[What the task requires] Where the word "project" occurs in a line of the listing, please copy the line.

START Listed entries

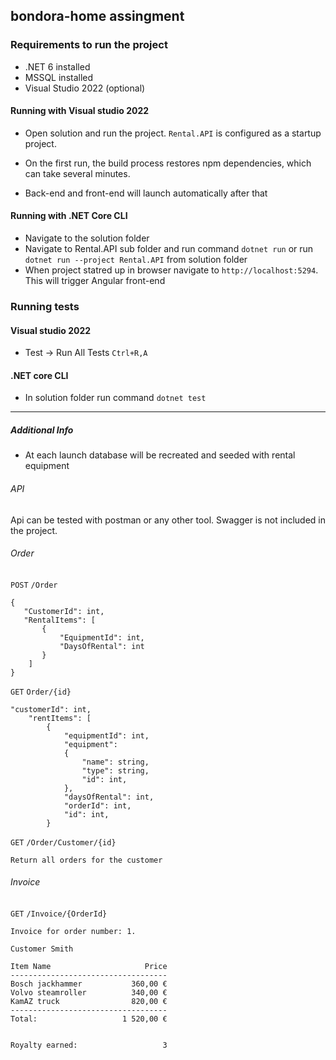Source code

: ## bondora-home assingment

### Requirements to run the project

- .NET 6 installed
- MSSQL installed
- Visual Studio 2022 (optional)

#### Running with Visual studio 2022

- Open solution and run the project. `Rental.API` is configured as a startup project.

- On the first run, the build process restores npm dependencies, which can take several minutes.

- Back-end and front-end will launch automatically after that

#### Running with .NET Core CLI

- Navigate to the solution folder
- Navigate to Rental.API sub folder and run command `dotnet run` or run `dotnet run --project Rental.API` from solution folder
- When project statred up in browser navigate to `http://localhost:5294`. This will trigger Angular front-end

### Running tests

#### Visual studio 2022

- Test -> Run All Tests `Ctrl+R,A`

#### .NET core CLI

- In solution folder run command `dotnet test`

---

##### Additional Info

- At each launch database will be recreated and seeded with rental equipment

###### API

Api can be tested with postman or any other tool.
Swagger is not included in the project.

###### Order

`POST` `/Order`

```
{
   "CustomerId": int,
   "RentalItems": [
       {
           "EquipmentId": int,
           "DaysOfRental": int
       }
    ]
}
```

`GET` `Order/{id}`

```
"customerId": int,
    "rentItems": [
        {
            "equipmentId": int,
            "equipment":
            {
                "name": string,
                "type": string,
                "id": int,
            },
            "daysOfRental": int,
            "orderId": int,
            "id": int,
        }

```

`GET` `/Order/Customer/{id}`

```
Return all orders for the customer
```

###### Invoice

`GET` `/Invoice/{OrderId}`

```
Invoice for order number: 1.

Customer Smith

Item Name                     Price
-----------------------------------
Bosch jackhammer           360,00 €
Volvo steamroller          340,00 €
KamAZ truck                820,00 €
-----------------------------------
Total:                   1 520,00 €


Royalty earned:                   3
```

END Listed entries

[Response below]
### Requirements to run the project
- Open solution and run the project. `Rental.API` is configured as a startup project.
- Navigate to Rental.API sub folder and run command `dotnet run` or run `dotnet run --project Rental.API` from solution folder
- When project statred up in browser navigate to `http://localhost:5294`. This will trigger Angular front-end
Swagger is not included in the project.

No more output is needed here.